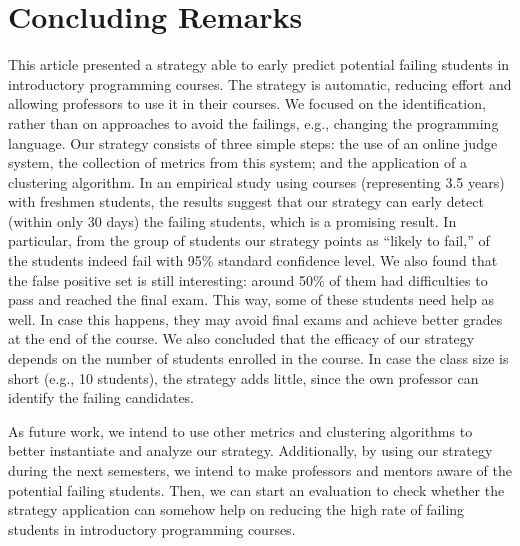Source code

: \section{Concluding Remarks}

\label{sec:conclusion}

This article presented a strategy able to early predict potential failing students in introductory programming courses. The strategy is automatic, reducing effort and allowing professors to use it in their courses. We focused on the identification, rather than on approaches to avoid the failings, e.g., changing the programming language. Our strategy consists of three simple steps: the use of an online judge system, the collection of metrics from this system; and the application of a clustering algorithm. In an empirical study using \semesters courses (representing 3.5 years) with freshmen students, the results suggest that our strategy can early detect (within only 30 days) the failing students, which is a promising result. In particular, from the group of students our strategy points as ``likely to fail,'' \higherPrecision of the students indeed fail with 95\% standard confidence level. We also found that the false positive set is still interesting: around 50\% of them had difficulties to pass and reached the final exam. This way, some of these students need help as well. In case this happens, they may avoid final exams and achieve better grades at the end of the course. We also concluded that the efficacy of our strategy depends on the number of students enrolled in the course. In case the class size is short (e.g., 10 students), the strategy adds little, since the own professor can identify the failing candidates.

As future work, we intend to use other metrics and clustering algorithms to better instantiate and analyze our strategy. Additionally, by using our strategy during the next semesters, we intend to make professors and mentors aware of the potential failing students. Then, we can start an evaluation to check whether the strategy application can somehow help on reducing the high rate of failing students in introductory programming courses.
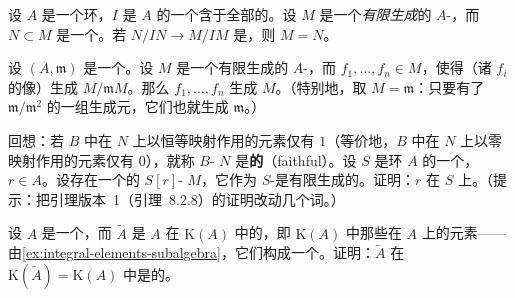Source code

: \begin{exercise}\label{ex:nakayama-version-3}
设 $A$ 是一个环，$I$ 是 $A$ 的一个含于全部\trMaximalIdeal{}的\trIdeal。设 $M$ 是一个\emph{有限生成}的 $A$-\trModule，而 $N\subset M$ 是一个\trSubmodule。若 $N/IN\to M/IM$ 是\trSurjectiveMap，则 $M=N$。
\end{exercise}

\begin{exercise}\label{ex:nakayama-version-4}
设 $(A,\mathfrak{m})$ 是一个\trLocalRing。设 $M$ 是一个有限生成的 $A$-\trModule，而 $f_1,\dots,f_n\in M$，使得（诸 $f_i$ 的像）生成 $M/\mathfrak{m}M$。那么 $f_1,\dots,f_n$ 生成 $M$。（特别地，取 $M=\mathfrak{m}$：只要有了 $\mathfrak{m}/\mathfrak{m}^2$ 的一组生成元，它们也就生成 $\mathfrak{m}$。）
\end{exercise}

\begin{exercise}\label{ex:integrality-faithful-module}
回想：若 $B$ 中在 $N$ 上以恒等映射作用的元素仅有 $1$（等价地，$B$ 中在 $N$ 上以零映射作用的元素仅有 $0$），就称 $B$-\trModule{} $N$ 是\textbf{\trFaithful{}的}（faithful）。设 $S$ 是环 $A$ 的一个\trSubring，$r\in A$。设存在一个\trFaithful{}的 $S[r]$-\trModule{} $M$，它作为 $S$-\trModule{}是有限生成的。证明：$r$ 在 $S$ 上\trIntegral。（提示：把\trNakayama{}引理版本~1（引理~8.2.8）的证明改动几个词。）
\end{exercise}

\begin{exercise}\label{ex:integral-closure-integrally-closed}
设 $A$ 是一个\trIntegralDomain，而 $\widetilde{A}$ 是 $A$ 在 $\mathrm{K}(A)$ 中的\textbf{\trIntegralClosure}，即 $\mathrm{K}(A)$ 中那些在 $A$ 上\trIntegral{}的元素——由\cref{ex:integral-elements-subalgebra}，它们构成一个\trSubalgebra{}。证明：$\widetilde{A}$ 在 $\mathrm{K}(\widetilde{A})=\mathrm{K}(A)$ 中是\trIntegrallyClosed{}的。
\end{exercise}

- [WHAT TO PRODUCE]:
Look over the listing. Pull out every line with the string "trModule" in it.

- [RESPONSE AREA]:
设 $A$ 是一个环，$I$ 是 $A$ 的一个含于全部\trMaximalIdeal{}的\trIdeal。设 $M$ 是一个\emph{有限生成}的 $A$-\trModule，而 $N\subset M$ 是一个\trSubmodule。若 $N/IN\to M/IM$ 是\trSurjectiveMap，则 $M=N$。
设 $(A,\mathfrak{m})$ 是一个\trLocalRing。设 $M$ 是一个有限生成的 $A$-\trModule，而 $f_1,\dots,f_n\in M$，使得（诸 $f_i$ 的像）生成 $M/\mathfrak{m}M$。那么 $f_1,\dots,f_n$ 生成 $M$。（特别地，取 $M=\mathfrak{m}$：只要有了 $\mathfrak{m}/\mathfrak{m}^2$ 的一组生成元，它们也就生成 $\mathfrak{m}$。）
回想：若 $B$ 中在 $N$ 上以恒等映射作用的元素仅有 $1$（等价地，$B$ 中在 $N$ 上以零映射作用的元素仅有 $0$），就称 $B$-\trModule{} $N$ 是\textbf{\trFaithful{}的}（faithful）。设 $S$ 是环 $A$ 的一个\trSubring，$r\in A$。设存在一个\trFaithful{}的 $S[r]$-\trModule{} $M$，它作为 $S$-\trModule{}是有限生成的。证明：$r$ 在 $S$ 上\trIntegral。（提示：把\trNakayama{}引理版本~1（引理~8.2.8）的证明改动几个词。）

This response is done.